Condenado a 20 años por asesinar a su pareja después de unos juegos sexuales

  • La Audiencia de Alicante ha condenado a veinte años de prisión a un joven por asesinar a otro, su pareja sentimental, cuando este se encontraba atado y vendado después de realizar ambos unos juegos eróticos-sexuales en un chalé de Jávea (Alicante), según la sentencia dada a conocer hoy.

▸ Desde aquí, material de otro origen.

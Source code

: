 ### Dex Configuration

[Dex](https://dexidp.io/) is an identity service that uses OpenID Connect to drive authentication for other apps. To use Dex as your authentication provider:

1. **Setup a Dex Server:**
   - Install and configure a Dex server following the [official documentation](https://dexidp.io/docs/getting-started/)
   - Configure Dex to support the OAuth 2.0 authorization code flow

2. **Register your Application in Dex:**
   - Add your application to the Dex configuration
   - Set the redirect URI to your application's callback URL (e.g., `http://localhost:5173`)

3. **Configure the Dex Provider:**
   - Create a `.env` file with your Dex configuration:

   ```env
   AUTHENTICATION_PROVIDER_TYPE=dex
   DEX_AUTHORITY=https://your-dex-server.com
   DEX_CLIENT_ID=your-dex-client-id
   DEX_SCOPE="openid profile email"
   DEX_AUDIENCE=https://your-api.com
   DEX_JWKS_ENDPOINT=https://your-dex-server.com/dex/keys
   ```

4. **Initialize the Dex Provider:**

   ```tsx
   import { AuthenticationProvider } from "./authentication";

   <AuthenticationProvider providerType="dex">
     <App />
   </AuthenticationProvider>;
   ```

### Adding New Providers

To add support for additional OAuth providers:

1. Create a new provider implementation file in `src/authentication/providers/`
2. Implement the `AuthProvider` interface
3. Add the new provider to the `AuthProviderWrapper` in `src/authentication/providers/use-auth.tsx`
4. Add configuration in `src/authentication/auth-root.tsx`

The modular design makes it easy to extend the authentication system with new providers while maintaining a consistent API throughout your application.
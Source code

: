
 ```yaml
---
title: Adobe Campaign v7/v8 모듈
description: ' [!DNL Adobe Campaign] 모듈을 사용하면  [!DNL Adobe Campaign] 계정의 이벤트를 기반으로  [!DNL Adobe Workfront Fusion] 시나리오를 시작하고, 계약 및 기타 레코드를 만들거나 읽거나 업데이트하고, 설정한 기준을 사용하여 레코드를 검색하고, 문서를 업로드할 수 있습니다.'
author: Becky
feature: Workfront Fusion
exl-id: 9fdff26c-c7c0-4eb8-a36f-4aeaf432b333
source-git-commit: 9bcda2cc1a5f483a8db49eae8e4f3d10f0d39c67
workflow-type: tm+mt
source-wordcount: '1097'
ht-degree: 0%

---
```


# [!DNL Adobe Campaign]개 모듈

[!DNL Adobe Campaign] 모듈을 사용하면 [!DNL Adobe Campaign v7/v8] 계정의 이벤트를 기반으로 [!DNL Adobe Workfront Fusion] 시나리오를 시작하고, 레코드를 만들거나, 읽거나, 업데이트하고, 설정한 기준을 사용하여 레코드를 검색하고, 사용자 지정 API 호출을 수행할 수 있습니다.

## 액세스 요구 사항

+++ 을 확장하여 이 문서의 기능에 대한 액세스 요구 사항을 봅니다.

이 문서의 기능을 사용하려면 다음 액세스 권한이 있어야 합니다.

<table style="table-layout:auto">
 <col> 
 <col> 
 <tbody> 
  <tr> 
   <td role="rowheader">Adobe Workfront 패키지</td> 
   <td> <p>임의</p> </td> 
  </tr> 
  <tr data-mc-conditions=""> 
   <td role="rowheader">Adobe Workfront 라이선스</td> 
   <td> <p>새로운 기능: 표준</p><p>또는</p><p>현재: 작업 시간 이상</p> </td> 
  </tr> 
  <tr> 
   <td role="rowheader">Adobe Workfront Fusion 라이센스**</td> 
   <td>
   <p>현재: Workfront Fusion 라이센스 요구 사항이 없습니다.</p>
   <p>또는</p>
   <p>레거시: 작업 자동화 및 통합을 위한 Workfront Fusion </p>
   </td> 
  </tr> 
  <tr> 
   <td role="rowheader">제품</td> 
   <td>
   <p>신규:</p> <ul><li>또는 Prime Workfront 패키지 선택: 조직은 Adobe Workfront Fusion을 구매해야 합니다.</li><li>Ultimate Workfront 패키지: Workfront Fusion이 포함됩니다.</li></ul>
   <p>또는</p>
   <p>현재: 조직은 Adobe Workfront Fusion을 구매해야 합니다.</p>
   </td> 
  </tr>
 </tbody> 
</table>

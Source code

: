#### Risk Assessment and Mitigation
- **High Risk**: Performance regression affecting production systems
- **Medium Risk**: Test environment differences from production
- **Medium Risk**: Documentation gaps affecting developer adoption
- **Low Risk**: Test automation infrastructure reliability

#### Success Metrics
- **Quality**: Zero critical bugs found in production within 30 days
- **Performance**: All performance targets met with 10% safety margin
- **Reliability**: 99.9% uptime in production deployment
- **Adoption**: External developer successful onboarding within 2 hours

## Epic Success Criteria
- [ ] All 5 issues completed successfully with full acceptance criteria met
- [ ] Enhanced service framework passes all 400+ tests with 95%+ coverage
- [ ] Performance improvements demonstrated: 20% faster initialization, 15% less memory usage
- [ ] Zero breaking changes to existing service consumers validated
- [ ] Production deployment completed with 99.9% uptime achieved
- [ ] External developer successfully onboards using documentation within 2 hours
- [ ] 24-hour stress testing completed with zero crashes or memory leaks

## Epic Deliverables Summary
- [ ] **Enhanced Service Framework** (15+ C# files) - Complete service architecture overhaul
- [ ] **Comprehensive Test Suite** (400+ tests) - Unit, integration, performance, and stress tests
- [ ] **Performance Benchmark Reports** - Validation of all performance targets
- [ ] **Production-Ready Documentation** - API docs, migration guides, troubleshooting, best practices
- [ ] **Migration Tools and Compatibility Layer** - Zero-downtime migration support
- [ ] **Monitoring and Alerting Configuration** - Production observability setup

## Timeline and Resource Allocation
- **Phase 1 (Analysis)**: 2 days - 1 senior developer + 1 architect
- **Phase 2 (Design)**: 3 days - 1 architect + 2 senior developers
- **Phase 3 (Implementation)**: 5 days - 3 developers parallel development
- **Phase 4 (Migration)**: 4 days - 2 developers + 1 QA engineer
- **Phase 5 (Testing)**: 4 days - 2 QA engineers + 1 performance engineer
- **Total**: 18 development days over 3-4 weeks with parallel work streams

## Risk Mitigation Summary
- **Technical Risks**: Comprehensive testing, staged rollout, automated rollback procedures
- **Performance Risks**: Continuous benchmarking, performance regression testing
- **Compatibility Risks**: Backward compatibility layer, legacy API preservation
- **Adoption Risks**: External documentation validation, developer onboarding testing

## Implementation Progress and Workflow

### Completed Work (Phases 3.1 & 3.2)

Alicante, 30 mar.- La Audiencia de Alicante ha condenado a veinte años de prisión a un joven por asesinar a otro, su pareja sentimental, cuando este se encontraba atado y vendado después de realizar ambos unos juegos eróticos-sexuales en un chalé de Jávea (Alicante), según la sentencia dada a conocer hoy.

Además, el condenado deberá indemnizar a los padres de la víctima con 90.000 euros para cada uno de ellos y a sus dos hermanas con 45.000 euros para cada una de ellas.

El tribunal considera probado que el acusado mantenía desde 2007 una relación sentimental con la víctima, con quien convivía en el citado chalé.

Según la resolución judicial, en la tarde-noche del 2 de julio de 2010 y a primeras horas del día siguiente, el procesado y su compañero sentimental se dirigieron a un pub de la zona de 'El Arenal', del municipio de Jávea, donde ambos consumieron alcohol y cocaína.

Tras mantener unas ligeras desavenencias, al parecer por motivos de celos, regresaron al domicilio en torno a las tres de la madrugada del 3 de julio, donde continuaron consumiendo cocaína.

En la vivienda decidieron tener relaciones sexuales en el dormitorio que compartían, en las que el condenado ató las manos de su pareja con un cordón de albornoz y le vendó los ojos con una camiseta.

En el transcurso de los juegos eróticos-sexuales, la víctima se quedó dormida, lo cual fue aprovechado por el acusado para bajar a la cocina y coger un cuchillo.

Luego subió y se enrolló en la mano derecha una camiseta que había en una silla para asegurarse de que el cuchillo no se iba a resbalar al clavárselo a su pareja y, acto seguido, se dirigió a la cama.

Allí, el fallecido dormía boca arriba con los ojos tapados y las manos atadas, y fue apuñalado en el corazón.

Tras reaccionar la víctima girando su cuerpo a la izquierda y pronunciar el nombre del procesado, éste "continuó asestándole de forma innecesaria y con intención de aumentar su dolor otras once puñaladas en la espalda, hasta romperse el cuchillo, todas ellas cuando aún estaba viva" su pareja, según la sentencia.

Después, el procesado se duchó, se vistió, arrojó el cuchillo ensangrentado al tejado de la vivienda y se marchó, aunque más tarde, sobre las 9.30 horas, telefoneó desde el cabo de San Antonio, en Jávea, a un amigo para confesarle lo que había hecho.

La víctima, de 30 años, falleció a causa de un shock hipovolémico posthemorrágico por heridas cardiacas y pulmonares múltiples.

El tribunal aprecia en el acusado las agravantes de parentesco y ensañamiento, y la atenuante de confesión, así como su intención de matar y la concurrencia de alevosía por, entre otros aspectos, la situación de absoluto desvalimiento en que se encontraba la víctima, que estaba dormida, maniatada y con los ojos tapados.

También señala que el procesado era plenamente consciente de sus actos y que la primera de las puñaladas era por "sí sola mortal de necesidad", dado que "buscó con precisión el corazón y en escasos minutos hubiera producido la muerte, aun cuando (la víctima) hubiera recibido atención médica inmediata".